In a time where many find life more stressful and more precious it is, I feel a vital part of spiritual life to find a way to contemplate on all things that happen around you. At times of stress how do we switch off or do we not and just continue until we burn out? How do we find peace within a mind full of endless chatter? How do we find the calm to make the right choices and decisions at key times when we feel nothing but pressure? The truth is mindfulness and meditation can help with all this and more. Now the funny thing is that you as many others will saying, ‘i don’t have time’. Actually, it’s that thinking which highlights your need more. We should all have time for self and if we don’t, we should make time. The wonderful aspect of these two practices is that they disturb no one else and don’t take long to do. Sometimes only a few minutes practice a day can help. However, the more you do it, the more you feel the benefits and that will encourage you on to do more. Let’s start with mindfulness. This is simply the practice of stilling the mind and stopping the chatter. It involves much the same as meditation but it can be done while walking, sitting at a desk or taking a few minutes out from work. The practice simply requires you to stop thinking for a moment, let all thoughts go, focus on nothing else but breathing. If a thought interrupts this then just let it go until it fades away. As you focus on your breathing keep it even and steady, maybe recite a mantra in your mind. ‘om mani padme hom’. This is merely a suggestion not a rule. You can recite anything that helps you find that place of stillness through breathing. Mindfulness is not about mindlessness it’s about allowing more oxygen into the brain; it’s about calming and training the wild mind. Often our mind causes us issues that in retrospect we wish that we had not done. The untrained mind is not a good thing and can cause us to make rash decisions, act in violent ways and say harsh things we did not mean. It can also add to our stress and pressure, cause us self-doubt, cause us to have doubts about our belief and love for self and others. We often blame all this on others but when we take a closer look and are more honest, it soon becomes evident it is us that caused these issues. Our mind. 


To achieve a still mind requires the practices previously spoken of through mindfulness and meditation. Though meditation does not have to be the formal type you hear people speak of whereby you sit crossed legged in a quiet room. There are ways of adapting it to any situation. Walking meditation is possible. It simply once again requires you to clear the mind and allow all thoughts to go. Focus on your breathing or recite a mantra over in your head until that moment where you find peace and tranquillity within your mind, rather than that chatter and cacophony that can often be the root cause of all stress and worry. Once perfected I have found that even in the noisiest of environments drilling the mind and mindful meditation can still be achieved. 

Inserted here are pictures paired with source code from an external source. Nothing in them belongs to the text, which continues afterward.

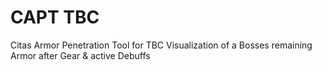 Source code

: # CAPT TBC
Citas Armor Penetration Tool for TBC
Visualization of a Bosses remaining Armor after Gear &amp; active Debuffs
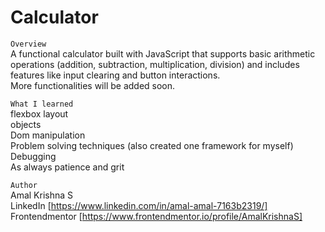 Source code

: # Calculator

`Overview`   
A functional calculator built with JavaScript that supports basic arithmetic operations (addition, subtraction, multiplication, division) and includes features like input clearing and button interactions.  
More functionalities will be added soon.    

`What I learned`  
flexbox layout  
objects    
Dom manipulation  
Problem solving techniques (also created one framework for myself)  
Debugging  
As always patience  and grit  

`Author`  
Amal Krishna S   
LinkedIn [https://www.linkedin.com/in/amal-amal-7163b2319/]  
Frontendmentor [https://www.frontendmentor.io/profile/AmalKrishnaS]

So what benefits are there to a still mind? Well there are clear benefits such as inner tranquillity and peace that not only reduces stress levels that are so bad for your health but also allow you to think more clearly. Often, I find the still one perceives things more keenly. It helps find solutions to problems much more easily because the distractions and the clutter of other thoughts have been removed. The still mind allows for greater reasoning and tolerance towards all people and situations and also allows you the rational ability to see through the self-imposed and domesticated fears that reside within you. Much of what we have spoken about in fact is based on the inner workings of self. We fear monsters under the bed but actually they are in your head, just like those demons we are often told about through religious teachings. All things come back to self and all things are created by the conscious mind. The mind is as the Dalai Lama pointed out is not necessarily your friend and requires training just like you would train a dog. The untrained mind is a dangerous thing. It can cause much harm to self and others through acts and words of wrongness. The untrained mind can cause much hurt and also become so hurt. The still mind is a trained mind. It is a mind obedient to self, in touch with your spiritual essence. It is capable of self-love and love for there on an unconditional level, it casts out self-doubt and self-loathing. The most important aspect of the still mind though is clarity and true understanding as well as awakening to life and the whole universe itself. 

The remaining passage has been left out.